Julio Costa costaju@gmail.com
Fri Apr 17 15:35:00 GMT 2009


On Fri, Apr 17, 2009 at 14:56, Corinna Vinschen wrote:
> On Apr 17 14:22, Julio Costa wrote:
<snip>
>> Like the subject summarizes: After a fresh install of cygwin 1.7 (made
>> with local user Administrator), all folder and files ownerships from
>> cygwin root are: Administrator:None.
>>
<snip>
>> Is this an expected behaviour? Because right now it doesn't seems ok to me...
>
> But it is.  Setup for 1.7 installs the files with POSIX permissions as
> they are stored in the tar archives, rather than using the ugly Windows
> default permissions.  This is exactly what you'd expect on a Linux or
> UNIX box.

That sounds like a good (and logic) thing to do, but...

> Except in some minor cases, the default permissions are
> usually so that you get full access for the owner and read and, where
> necessary, execute permissions.

Once again, that makes sense, but...

> Why is that a problem for sharing the
> data with others?
>

Like I said in my previous mail, this is a "primary suspect" of
something not yet told about :)
I'll start another thread on that later, because there could be a
number of factors that can be contributing to my 'other' problems...
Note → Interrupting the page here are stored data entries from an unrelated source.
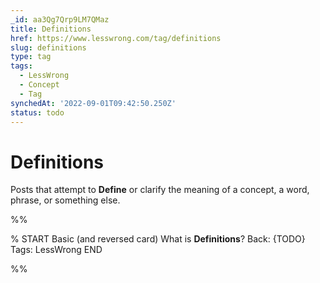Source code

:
 ```yaml
---
_id: aa3Qg7Qrp9LM7QMaz
title: Definitions
href: https://www.lesswrong.com/tag/definitions
slug: definitions
type: tag
tags:
  - LessWrong
  - Concept
  - Tag
synchedAt: '2022-09-01T09:42:50.250Z'
status: todo
---
```


# Definitions

Posts that attempt to **Define** or clarify the meaning of a concept, a word, phrase, or something else.


%%

% START
Basic (and reversed card)
What is **Definitions**?
Back: {TODO}
Tags: LessWrong
END
<!--ID: 1663157010152-->


%%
I think that you should be counting, if not for other reasons, with
the "WTF factor".
What I mean is: Anyone installing something with an administrator
account (member of 'Administrators') is expecting to get group-wise
permissions to the Administrators group (or 'root', using your default
translation in passwd to make it POSIX-like).
Currently it is assigned to the 'None' group. That's does not SEEM to
be useful, even if it doesn't break anything at the surface.
The mkpasswd also has the same "problem":

Administrator@vmguest ~
$ mkpasswd -l -u Administrator
Administrator:unused:500:513:U-VMGUEST\Administrator,S-1-5-21-221598610-1224240008-1772044280-500:/home/Administrator:/bin/bash

Administrator@vmguest ~
$ id
uid=500(Administrator) gid=513(None)
groups=0(root),544(Administrators),545(Users),513(None)

Why it does not show gid=544(Administrators) or even gid=0(root)? Is
this something so fundamentally different from POSIX?
There is a similar problem with a domain user:

domainuser@vmguest ~
$ mkpasswd -d -u domainuser
DOMAINUSER:unused:18606:10513:U-DOMAIN\DOMAINUSER,S-1-5-21-682003330-2049763794-1831674531-8606:/home/DOMAINUSER:/bin/bash

domainuser@vmguest ~
$ id
uid=18606(domainuser) gid=10513(Domain Users)
groups=0(root),544(Administrators),545(Users),10513(Domain Users)

Once again, a logic output should be gid=544(Administrators) or even
gid=0(root)...

In the first installations I've made I were logged on with this domain
user, and that proved to be the worst case, because the 'Domain Users'
default group assigned to the cygwin root turned Cygwin not accessible
even by Administrator(!)... see what I mean?

Shouldn't this logic for determining the primary group follow some
other... logic? For example, taking the output of whoami windows
utility, I see that the BUILTIN\Administrators group is (like for the
Administrator example) the only group marked with "Group Owner" in the
attributes... maybe this is a way to choose from?

The bottom line is... although it MAY not be breaking anything,
doesn't seems logic, specially considering the observed behaviour.